[Stored items]
--- --- ---

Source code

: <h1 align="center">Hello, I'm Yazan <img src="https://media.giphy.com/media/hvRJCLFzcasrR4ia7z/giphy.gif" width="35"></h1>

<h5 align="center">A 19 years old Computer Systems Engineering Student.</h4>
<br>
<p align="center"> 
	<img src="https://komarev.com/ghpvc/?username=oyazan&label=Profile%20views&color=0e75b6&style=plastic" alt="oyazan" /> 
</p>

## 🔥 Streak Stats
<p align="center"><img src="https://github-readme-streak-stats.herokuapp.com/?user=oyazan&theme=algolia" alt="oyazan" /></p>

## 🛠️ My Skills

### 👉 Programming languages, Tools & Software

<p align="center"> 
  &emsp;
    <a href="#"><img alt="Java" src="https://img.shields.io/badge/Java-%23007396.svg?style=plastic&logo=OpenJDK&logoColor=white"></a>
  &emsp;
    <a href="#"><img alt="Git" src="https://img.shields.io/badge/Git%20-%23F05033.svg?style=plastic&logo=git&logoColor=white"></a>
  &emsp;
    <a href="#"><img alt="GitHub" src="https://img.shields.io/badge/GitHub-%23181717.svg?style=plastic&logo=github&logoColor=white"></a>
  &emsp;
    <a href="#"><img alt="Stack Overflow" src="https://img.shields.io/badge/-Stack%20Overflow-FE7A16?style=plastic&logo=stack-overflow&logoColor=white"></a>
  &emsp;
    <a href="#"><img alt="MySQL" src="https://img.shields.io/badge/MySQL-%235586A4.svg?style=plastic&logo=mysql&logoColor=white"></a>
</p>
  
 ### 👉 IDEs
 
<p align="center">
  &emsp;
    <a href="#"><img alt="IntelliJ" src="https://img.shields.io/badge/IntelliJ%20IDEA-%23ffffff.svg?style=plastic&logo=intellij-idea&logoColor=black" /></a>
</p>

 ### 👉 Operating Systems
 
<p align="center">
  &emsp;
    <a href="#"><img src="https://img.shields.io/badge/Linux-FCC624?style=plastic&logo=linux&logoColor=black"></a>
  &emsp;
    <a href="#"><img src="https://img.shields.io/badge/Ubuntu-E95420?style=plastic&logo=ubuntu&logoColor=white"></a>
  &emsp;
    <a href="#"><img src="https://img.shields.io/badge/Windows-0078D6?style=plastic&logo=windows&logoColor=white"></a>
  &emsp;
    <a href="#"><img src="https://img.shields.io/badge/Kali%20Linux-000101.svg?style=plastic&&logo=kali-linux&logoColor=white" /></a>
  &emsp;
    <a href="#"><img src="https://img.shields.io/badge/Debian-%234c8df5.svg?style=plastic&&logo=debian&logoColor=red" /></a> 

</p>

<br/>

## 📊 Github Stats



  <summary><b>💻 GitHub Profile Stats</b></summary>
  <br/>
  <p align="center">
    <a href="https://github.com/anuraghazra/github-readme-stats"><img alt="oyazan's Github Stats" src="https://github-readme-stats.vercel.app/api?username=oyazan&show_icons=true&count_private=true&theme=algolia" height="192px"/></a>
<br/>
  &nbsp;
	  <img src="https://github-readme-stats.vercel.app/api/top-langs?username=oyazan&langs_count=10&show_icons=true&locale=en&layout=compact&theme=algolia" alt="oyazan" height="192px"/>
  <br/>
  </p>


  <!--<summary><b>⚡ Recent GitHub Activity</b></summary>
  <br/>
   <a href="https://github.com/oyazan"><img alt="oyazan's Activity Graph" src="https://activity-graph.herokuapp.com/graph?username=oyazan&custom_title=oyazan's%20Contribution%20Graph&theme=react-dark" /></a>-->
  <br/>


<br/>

--- --- ---

Produce the entries again, character for character.

=== SOLVED EXERCISE ===
Source code

: <h1 align="center">Hello, I'm Yazan <img src="https://media.giphy.com/media/hvRJCLFzcasrR4ia7z/giphy.gif" width="35"></h1>

<h5 align="center">A 19 years old Computer Systems Engineering Student.</h4>
<br>
<p align="center"> 
	<img src="https://komarev.com/ghpvc/?username=oyazan&label=Profile%20views&color=0e75b6&style=plastic" alt="oyazan" /> 
</p>

## 🔥 Streak Stats
<p align="center"><img src="https://github-readme-streak-stats.herokuapp.com/?user=oyazan&theme=algolia" alt="oyazan" /></p>

## 🛠️ My Skills

### 👉 Programming languages, Tools & Software

<p align="center"> 
  &emsp;
    <a href="#"><img alt="Java" src="https://img.shields.io/badge/Java-%23007396.svg?style=plastic&logo=OpenJDK&logoColor=white"></a>
  &emsp;
    <a href="#"><img alt="Git" src="https://img.shields.io/badge/Git%20-%23F05033.svg?style=plastic&logo=git&logoColor=white"></a>
  &emsp;
    <a href="#"><img alt="GitHub" src="https://img.shields.io/badge/GitHub-%23181717.svg?style=plastic&logo=github&logoColor=white"></a>
  &emsp;
    <a href="#"><img alt="Stack Overflow" src="https://img.shields.io/badge/-Stack%20Overflow-FE7A16?style=plastic&logo=stack-overflow&logoColor=white"></a>
  &emsp;
    <a href="#"><img alt="MySQL" src="https://img.shields.io/badge/MySQL-%235586A4.svg?style=plastic&logo=mysql&logoColor=white"></a>
</p>
  
 ### 👉 IDEs
 
<p align="center">
  &emsp;
    <a href="#"><img alt="IntelliJ" src="https://img.shields.io/badge/IntelliJ%20IDEA-%23ffffff.svg?style=plastic&logo=intellij-idea&logoColor=black" /></a>
</p>

 ### 👉 Operating Systems
 
<p align="center">
  &emsp;
    <a href="#"><img src="https://img.shields.io/badge/Linux-FCC624?style=plastic&logo=linux&logoColor=black"></a>
  &emsp;
    <a href="#"><img src="https://img.shields.io/badge/Ubuntu-E95420?style=plastic&logo=ubuntu&logoColor=white"></a>
  &emsp;
    <a href="#"><img src="https://img.shields.io/badge/Windows-0078D6?style=plastic&logo=windows&logoColor=white"></a>
  &emsp;
    <a href="#"><img src="https://img.shields.io/badge/Kali%20Linux-000101.svg?style=plastic&&logo=kali-linux&logoColor=white" /></a>
  &emsp;
    <a href="#"><img src="https://img.shields.io/badge/Debian-%234c8df5.svg?style=plastic&&logo=debian&logoColor=red" /></a> 

</p>

<br/>

## 📊 Github Stats



  <summary><b>💻 GitHub Profile Stats</b></summary>
  <br/>
  <p align="center">
    <a href="https://github.com/anuraghazra/github-readme-stats"><img alt="oyazan's Github Stats" src="https://github-readme-stats.vercel.app/api?username=oyazan&show_icons=true&count_private=true&theme=algolia" height="192px"/></a>
<br/>
  &nbsp;
	  <img src="https://github-readme-stats.vercel.app/api/top-langs?username=oyazan&langs_count=10&show_icons=true&locale=en&layout=compact&theme=algolia" alt="oyazan" height="192px"/>
  <br/>
  </p>


  <!--<summary><b>⚡ Recent GitHub Activity</b></summary>
  <br/>
   <a href="https://github.com/oyazan"><img alt="oyazan's Activity Graph" src="https://activity-graph.herokuapp.com/graph?username=oyazan&custom_title=oyazan's%20Contribution%20Graph&theme=react-dark" /></a>-->
  <br/>


<br/>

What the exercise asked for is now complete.